Una sperimentazione come questa avrebbe il suo naturale punto di partenza nelle attuali Soprintendenze “autonome”, quelle ai Poli Museali e le archeologiche di Pompei e di Roma. Le soprintendenze ai Poli museali andrebbero mutate, restituendo i musei al loro territorio, in soprintendenze urbane delle rispettive città; di quelle archeologiche andrebbe confermata l’autonomia, riaffermando il principio irrinunciabile che a reggerle dev’essere, appunto, un archeologo. Queste sei soprintendenze dovrebbero avere un modello unico di gestione (il modello bicefalo di Pompei, dove il soprintendente divide il potere con un manager amministrativo, non può funzionare). Dopo aver sperimentato questa forma di autonomia nelle sei Soprintendenze citate, essa dovrebbe essere messa a punto ed estesa gradualmente a tutte le soprintendenze territoriali. Si riconoscerebbe così apertamente l’ovvio principio che la programmazione conoscitiva della tutela non può essere efficace se disgiunta dall’azione amministrativa e dalla gestione dei fondi.

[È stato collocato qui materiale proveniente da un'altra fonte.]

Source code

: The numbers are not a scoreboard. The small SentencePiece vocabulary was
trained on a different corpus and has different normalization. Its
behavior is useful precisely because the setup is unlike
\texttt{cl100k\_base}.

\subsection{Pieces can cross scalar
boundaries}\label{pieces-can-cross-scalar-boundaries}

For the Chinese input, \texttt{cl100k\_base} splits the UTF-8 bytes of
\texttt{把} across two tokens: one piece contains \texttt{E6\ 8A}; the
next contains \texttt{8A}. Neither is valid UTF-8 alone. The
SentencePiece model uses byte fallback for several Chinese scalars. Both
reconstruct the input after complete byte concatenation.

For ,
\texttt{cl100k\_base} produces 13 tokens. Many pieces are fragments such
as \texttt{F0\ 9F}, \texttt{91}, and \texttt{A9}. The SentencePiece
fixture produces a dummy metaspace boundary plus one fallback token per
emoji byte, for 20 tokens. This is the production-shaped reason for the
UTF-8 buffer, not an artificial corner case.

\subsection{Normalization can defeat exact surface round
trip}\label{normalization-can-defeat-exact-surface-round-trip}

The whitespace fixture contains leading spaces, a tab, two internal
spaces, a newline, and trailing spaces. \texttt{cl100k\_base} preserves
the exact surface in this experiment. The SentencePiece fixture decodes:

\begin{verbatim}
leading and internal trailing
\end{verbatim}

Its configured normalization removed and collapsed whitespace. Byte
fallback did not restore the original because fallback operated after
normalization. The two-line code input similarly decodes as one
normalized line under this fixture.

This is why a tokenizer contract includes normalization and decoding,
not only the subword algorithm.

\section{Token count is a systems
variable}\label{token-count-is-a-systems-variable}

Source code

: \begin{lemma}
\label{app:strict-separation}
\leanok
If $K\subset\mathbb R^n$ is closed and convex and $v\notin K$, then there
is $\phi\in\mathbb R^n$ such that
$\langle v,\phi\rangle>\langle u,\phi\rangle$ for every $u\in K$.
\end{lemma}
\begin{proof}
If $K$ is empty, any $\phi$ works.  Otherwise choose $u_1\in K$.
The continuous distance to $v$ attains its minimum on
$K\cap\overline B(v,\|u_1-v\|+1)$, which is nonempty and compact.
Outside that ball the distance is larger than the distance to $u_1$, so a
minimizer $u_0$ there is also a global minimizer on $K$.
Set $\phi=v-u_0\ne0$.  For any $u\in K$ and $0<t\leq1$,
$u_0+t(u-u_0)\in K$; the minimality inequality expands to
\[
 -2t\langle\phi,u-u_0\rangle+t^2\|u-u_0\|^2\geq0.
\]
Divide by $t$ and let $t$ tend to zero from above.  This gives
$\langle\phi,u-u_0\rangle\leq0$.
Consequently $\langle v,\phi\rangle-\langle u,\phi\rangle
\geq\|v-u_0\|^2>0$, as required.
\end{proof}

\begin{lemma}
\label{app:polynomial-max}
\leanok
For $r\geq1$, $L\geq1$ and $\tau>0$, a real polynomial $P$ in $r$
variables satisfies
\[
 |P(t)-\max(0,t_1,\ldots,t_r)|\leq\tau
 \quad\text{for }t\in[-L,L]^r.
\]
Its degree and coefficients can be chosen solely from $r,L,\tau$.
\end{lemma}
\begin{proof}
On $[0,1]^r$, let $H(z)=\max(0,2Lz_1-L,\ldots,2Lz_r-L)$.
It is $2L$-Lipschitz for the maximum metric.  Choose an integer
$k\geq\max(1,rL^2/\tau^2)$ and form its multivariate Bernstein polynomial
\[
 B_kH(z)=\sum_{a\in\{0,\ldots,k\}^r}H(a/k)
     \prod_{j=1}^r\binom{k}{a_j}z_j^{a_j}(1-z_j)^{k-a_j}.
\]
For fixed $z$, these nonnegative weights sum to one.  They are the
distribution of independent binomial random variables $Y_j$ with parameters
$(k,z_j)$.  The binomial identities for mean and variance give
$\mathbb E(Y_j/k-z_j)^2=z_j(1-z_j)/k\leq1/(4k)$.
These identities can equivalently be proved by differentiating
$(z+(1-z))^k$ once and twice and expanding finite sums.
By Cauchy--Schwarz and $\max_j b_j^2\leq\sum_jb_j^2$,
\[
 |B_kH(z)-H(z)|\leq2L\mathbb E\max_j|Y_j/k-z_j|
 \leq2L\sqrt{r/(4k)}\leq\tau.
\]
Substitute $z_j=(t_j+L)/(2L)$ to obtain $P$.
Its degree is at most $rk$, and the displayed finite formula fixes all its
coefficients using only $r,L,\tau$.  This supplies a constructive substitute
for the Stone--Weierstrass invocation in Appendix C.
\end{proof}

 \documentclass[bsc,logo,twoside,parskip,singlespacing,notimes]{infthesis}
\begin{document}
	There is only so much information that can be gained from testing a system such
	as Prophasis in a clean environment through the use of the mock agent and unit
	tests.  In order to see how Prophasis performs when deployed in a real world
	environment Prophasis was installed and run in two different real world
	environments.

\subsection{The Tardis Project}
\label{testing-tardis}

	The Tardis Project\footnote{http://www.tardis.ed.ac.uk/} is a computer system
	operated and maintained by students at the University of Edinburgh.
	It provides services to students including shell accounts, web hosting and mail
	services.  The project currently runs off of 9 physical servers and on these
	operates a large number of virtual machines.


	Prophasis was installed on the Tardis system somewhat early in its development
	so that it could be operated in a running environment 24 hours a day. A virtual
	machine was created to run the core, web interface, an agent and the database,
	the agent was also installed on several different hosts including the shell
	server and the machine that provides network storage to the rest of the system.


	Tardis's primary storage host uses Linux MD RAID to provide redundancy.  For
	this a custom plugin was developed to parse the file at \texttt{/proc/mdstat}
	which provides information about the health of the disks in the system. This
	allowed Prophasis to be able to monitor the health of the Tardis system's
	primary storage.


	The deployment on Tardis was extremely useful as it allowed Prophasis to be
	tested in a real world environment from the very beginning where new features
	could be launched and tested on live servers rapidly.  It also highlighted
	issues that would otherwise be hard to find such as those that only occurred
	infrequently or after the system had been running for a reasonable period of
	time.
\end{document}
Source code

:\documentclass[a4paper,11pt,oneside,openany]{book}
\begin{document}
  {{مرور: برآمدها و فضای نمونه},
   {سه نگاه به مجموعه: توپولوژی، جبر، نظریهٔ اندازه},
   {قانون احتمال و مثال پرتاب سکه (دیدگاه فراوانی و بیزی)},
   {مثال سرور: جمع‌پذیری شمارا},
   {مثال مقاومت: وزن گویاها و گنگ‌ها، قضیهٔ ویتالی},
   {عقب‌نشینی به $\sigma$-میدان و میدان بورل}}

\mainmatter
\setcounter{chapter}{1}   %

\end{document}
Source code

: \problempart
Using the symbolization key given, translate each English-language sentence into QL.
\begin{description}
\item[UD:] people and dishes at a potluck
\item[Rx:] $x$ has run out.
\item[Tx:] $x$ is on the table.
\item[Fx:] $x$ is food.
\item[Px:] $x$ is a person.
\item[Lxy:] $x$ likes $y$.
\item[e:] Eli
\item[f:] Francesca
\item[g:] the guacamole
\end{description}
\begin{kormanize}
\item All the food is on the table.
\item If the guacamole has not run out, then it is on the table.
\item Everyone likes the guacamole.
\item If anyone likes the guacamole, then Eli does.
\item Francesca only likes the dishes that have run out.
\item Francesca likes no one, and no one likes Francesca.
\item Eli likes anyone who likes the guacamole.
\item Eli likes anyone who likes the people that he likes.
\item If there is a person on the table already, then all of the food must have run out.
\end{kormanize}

Il modello può essere la crescente autonomia sperimentata con successo nelle università. Anche le università, come le soprintendenze, sono governate da rettori che possono essere archeologi, medici, fisici senza alcuna formazione manageriale, eppure amministrano, col supporto delle strutture amministrative ma controllando le decisioni strategiche (per esempio sulla ricerca), complesse strutture e bilanci spesso assai più cospicui di quelli delle soprintendenze. Naturalmente, si dovrebbero attivare meccanismi di controllo della gestione e di valutazione della produttività e dei risultati, che consentano di verificare e premiare l’efficacia e l’efficienza delle azioni amministrative e di tutela, nonché di valutare individualmente i singoli responsabili, senza dimenticare che, pur promuovendo l’affluenza di pubblico, i musei e le strutture di tutela sono in tutto il mondo servizi e non enti for profit.
E’ lecito nutrire ancora qualche speranza che sia questa la strada, e non la moltiplicazione di direzioni generali e di prebende?